BRUXELLES/MOSCOU (Reuters) - La Commission européenne a annoncé mardi l'ouverture d'une enquête sur le géant russe Gazprom, qu'elle soupçonne d'entraver la concurrence dans l'Union, une procédure qui risque d'envenimer les relations déjà tendues entre Bruxelles et Moscou dans le domaine de l'énergie.

L'exécutif européen cherche à établir si Gazprom abuse de sa position dominante sur les marchés en amont de la fourniture de gaz, explique-t-il dans un communiqué.

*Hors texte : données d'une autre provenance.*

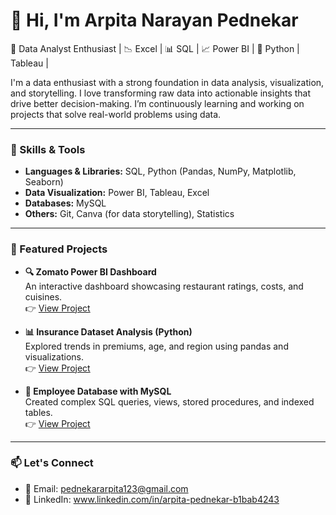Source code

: # 👋 Hi, I'm Arpita Narayan Pednekar

🎯 Data Analyst Enthusiast | 📉 Excel | 📊 SQL | 📈 Power BI | 🐍 Python | Tableau |

I'm a data enthusiast with a strong foundation in data analysis, visualization, and storytelling. 
I love transforming raw data into actionable insights that drive better decision-making. 
I’m continuously learning and working on projects that solve real-world problems using data.

---

### 💼 Skills & Tools

- **Languages & Libraries:** SQL, Python (Pandas, NumPy, Matplotlib, Seaborn)
- **Data Visualization:** Power BI, Tableau, Excel
- **Databases:** MySQL
- **Others:** Git, Canva (for data storytelling), Statistics

---

### 📂 Featured Projects

- **🔍 Zomato Power BI Dashboard**  
  An interactive dashboard showcasing restaurant ratings, costs, and cuisines.  
  👉 [View Project](https://github.com/arpita-pednekar/Zomato-Analysis-Dashboard/blob/c27b6742f6e31c8979c0cea27b2beb33d22ec2e2/Zomato%20projectfinal2024.pbix)

- **📊 Insurance Dataset Analysis (Python)**  
  Explored trends in premiums, age, and region using pandas and visualizations.  
  👉 [View Project](https://github.com/arpita-pednekar/Insurance-Data-Analysis-2025/blob/a394b1df189abfbf5310df105bb4292619e716ea/Insurance%20Data%20Analysis%20Final%20Project%202025.ipynb)

- **🧾 Employee Database with MySQL**  
  Created complex SQL queries, views, stored procedures, and indexed tables.  
  👉 [View Project](https://github.com/arpita-pednekar/ScienceQtech-Employee-Performance-Mapping./blob/b73fcb0ff2ef207b0c54159fa5b6657d46fef4ad/employee.sql)

---

### 📫 Let's Connect

- 📧 Email: pednekararpita123@gmail.com  
- 💼 LinkedIn: www.linkedin.com/in/arpita-pednekar-b1bab4243
<!---
arpita-pednekar/arpita-pednekar is a ✨ special ✨ repository because its `README.md` (this file) appears on your GitHub profile.
You can click the Preview link to take a look at your changes.
--->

Les investigations porteront entre autres sur des soupçons d'entrave à l'approvisionnement en gaz des 27 pays de l'Union européenne, d'entrave à la diversification des sources d'approvisionnement et de tarifs injustifiés par le biais lien imposé entre les prix du gaz et ceux du pétrole.

"Un tel comportement, s'il était établi, pourrait constituer une restriction à la concurrence et conduire à des prix plus élevés et à la détérioration de la sécurité des approvisionnements", explique la Commission dans un communiqué. "Au final, un tel comportement nuirait aux consommateurs de l'UE."

Les services de la Commission ont procédé l'an dernier à des perquisitions dans certaines filiales de Gazprom en Europe.

Plusieurs pays de l'UE dépendent de Gazprom pour leur approvisionnement en gaz naturel et sont liés au monopole russe de l'exportation gazière par des contrats à long terme.

La Pologne, qui importe plus de la moitié de ses besoins, a demandé à un tribunal arbitral international de se prononcer sur les tarifs que lui impose le groupe.

Ce dernier a déclaré mardi n'avoir aucune précision sur l'enquête de la CE. "Qu'ils enquêtent", a déclaré le porte-parole du groupe Sergueï Kouprianov lors d'un entretien téléphonique.

Les relations entre l'Union et la Russie dans le domaine de l'énergie se sont tendues ces dernières années, l'Europe cherchant à diversifier ses sources d'approvisionnement en libéralisant ses marchés, une démarche critiquée par Moscou.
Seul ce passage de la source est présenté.